California Groundwater: Managing A Hidden Resource
Jul/Aug 2003
Introduction
When you drink the water, remember the spring. - Chinese proverb
Water is everywhere. Viewed from outer space, the Earth radiates a blue glow from the oceans that dominate its surface. Atop the sea and land, huge clouds of water vapor swirl around the globe, propelling the weather system that sustains life. Along the way, water, which an ancient sage called “the noblest of elements,” transforms from vapor to liquid and to solid form as it falls from the atmosphere to the surface, trickles below ground and ultimately returns skyward.
Sometimes it is the water we can’t see that is the most important. Of all the fresh water on the planet, much less than 1 percent is held as surface water in lakes and streams. Beyond the countless gallons of water locked away in glaciers and ice caps lies groundwater, a vast, hidden resource that is essential to supply a growing, thirsty population.

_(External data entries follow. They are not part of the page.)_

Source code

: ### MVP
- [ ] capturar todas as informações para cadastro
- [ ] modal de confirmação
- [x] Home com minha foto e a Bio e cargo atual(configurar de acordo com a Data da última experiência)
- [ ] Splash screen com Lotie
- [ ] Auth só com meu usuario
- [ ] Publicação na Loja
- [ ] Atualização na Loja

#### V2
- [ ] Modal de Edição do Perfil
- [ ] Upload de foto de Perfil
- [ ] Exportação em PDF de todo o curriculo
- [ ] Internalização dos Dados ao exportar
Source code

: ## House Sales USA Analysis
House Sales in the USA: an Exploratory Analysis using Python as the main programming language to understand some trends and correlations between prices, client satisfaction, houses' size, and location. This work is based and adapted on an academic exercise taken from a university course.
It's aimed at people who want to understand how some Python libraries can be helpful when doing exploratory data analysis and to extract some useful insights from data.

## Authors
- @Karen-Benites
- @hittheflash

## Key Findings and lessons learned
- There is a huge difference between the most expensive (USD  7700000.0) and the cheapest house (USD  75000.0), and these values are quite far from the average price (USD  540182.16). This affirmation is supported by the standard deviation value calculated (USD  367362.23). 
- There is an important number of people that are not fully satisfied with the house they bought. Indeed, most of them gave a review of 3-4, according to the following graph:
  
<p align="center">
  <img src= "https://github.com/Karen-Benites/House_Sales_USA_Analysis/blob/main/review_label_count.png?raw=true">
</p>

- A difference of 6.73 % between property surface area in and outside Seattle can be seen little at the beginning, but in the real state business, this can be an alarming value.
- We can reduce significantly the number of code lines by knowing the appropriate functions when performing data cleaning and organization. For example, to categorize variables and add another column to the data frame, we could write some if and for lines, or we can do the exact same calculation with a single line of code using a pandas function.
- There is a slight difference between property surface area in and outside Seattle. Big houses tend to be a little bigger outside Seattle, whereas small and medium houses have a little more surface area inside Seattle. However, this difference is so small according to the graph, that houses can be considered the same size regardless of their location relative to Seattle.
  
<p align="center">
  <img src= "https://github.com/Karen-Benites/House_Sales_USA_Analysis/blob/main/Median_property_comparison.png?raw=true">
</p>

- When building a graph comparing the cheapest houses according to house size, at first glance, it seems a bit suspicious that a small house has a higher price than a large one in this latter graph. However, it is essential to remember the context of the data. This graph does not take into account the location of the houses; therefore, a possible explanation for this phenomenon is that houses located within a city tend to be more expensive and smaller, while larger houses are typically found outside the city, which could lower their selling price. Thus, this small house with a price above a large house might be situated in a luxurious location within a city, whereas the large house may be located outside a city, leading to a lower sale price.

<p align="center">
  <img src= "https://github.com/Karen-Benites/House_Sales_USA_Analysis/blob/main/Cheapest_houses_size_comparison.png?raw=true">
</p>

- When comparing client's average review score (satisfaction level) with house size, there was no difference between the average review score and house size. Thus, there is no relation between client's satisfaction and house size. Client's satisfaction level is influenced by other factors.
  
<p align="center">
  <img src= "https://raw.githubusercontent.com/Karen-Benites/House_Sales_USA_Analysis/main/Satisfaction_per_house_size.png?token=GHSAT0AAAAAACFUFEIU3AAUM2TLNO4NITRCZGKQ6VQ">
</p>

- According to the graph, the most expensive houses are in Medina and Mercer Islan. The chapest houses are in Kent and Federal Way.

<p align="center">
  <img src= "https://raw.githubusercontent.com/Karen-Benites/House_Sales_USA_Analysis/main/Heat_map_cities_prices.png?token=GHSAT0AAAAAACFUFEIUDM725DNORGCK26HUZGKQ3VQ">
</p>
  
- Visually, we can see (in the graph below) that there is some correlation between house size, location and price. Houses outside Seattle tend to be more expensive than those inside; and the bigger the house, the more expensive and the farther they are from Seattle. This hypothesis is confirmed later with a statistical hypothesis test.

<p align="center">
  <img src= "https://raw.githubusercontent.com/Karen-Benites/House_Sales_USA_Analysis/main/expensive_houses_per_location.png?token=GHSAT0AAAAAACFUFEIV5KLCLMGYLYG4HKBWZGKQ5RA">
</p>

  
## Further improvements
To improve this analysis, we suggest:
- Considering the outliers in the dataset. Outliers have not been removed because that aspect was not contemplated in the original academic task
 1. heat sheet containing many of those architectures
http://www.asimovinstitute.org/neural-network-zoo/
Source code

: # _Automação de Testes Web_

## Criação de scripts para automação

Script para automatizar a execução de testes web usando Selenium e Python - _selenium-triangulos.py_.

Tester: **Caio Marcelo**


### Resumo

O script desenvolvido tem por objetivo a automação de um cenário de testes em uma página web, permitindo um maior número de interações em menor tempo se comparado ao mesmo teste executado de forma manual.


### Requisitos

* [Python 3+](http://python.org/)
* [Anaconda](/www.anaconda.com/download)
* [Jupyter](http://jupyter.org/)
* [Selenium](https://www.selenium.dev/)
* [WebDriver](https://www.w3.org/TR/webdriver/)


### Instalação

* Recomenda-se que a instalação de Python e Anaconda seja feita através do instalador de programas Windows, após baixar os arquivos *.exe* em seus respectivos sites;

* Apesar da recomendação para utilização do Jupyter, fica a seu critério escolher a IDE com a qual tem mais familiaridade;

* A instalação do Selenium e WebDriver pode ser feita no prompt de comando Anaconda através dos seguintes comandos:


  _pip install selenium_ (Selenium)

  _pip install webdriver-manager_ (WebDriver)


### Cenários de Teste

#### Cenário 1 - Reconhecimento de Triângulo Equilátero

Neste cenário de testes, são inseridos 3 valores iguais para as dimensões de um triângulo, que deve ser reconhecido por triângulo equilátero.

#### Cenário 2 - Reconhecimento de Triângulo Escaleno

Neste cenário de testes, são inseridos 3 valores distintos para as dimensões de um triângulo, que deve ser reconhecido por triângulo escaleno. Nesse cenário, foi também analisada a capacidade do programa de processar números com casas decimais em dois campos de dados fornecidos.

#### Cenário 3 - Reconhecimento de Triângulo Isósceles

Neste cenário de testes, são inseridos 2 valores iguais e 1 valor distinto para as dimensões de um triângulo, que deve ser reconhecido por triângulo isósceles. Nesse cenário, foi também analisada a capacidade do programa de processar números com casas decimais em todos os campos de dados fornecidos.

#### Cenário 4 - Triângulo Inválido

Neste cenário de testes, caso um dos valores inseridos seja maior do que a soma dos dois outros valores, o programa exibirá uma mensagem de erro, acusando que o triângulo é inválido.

In California, where rainfall is more often than not a welcome visitor, those who first arrived to cultivate the land were amazed at the plentiful water that flowed from the mountains in the early spring. But as the torrent slowed, homesteaders quickly learned to tap the vast system of fresh water that lies beneath the ground.
“The importance of groundwater to the State’s development may have been underestimated at the beginning of the 20th century,” states a draft of the California Department of Water Resources’ (DWR) 2003 report, California’s Ground Water (Bulletin 118). “At that time groundwater was seen largely as just a convenient resource that allowed for settlement in nearly any part of the state, given groundwater’s widespread occurrence.”
Today, the belief of groundwater’s endless availability has given way to the realization that key management activities are necessary to ensure its availability and to protect its quality.
“We’re just beginning to touch the tip of the iceberg in terms of managing groundwater for the long-term,” said state Sen. Mike Machado, D-Linden. “What’s going to project better management of basins is when you have the realization that you have to be able to sustain groundwater . . . if we are to meet existing and future water needs.”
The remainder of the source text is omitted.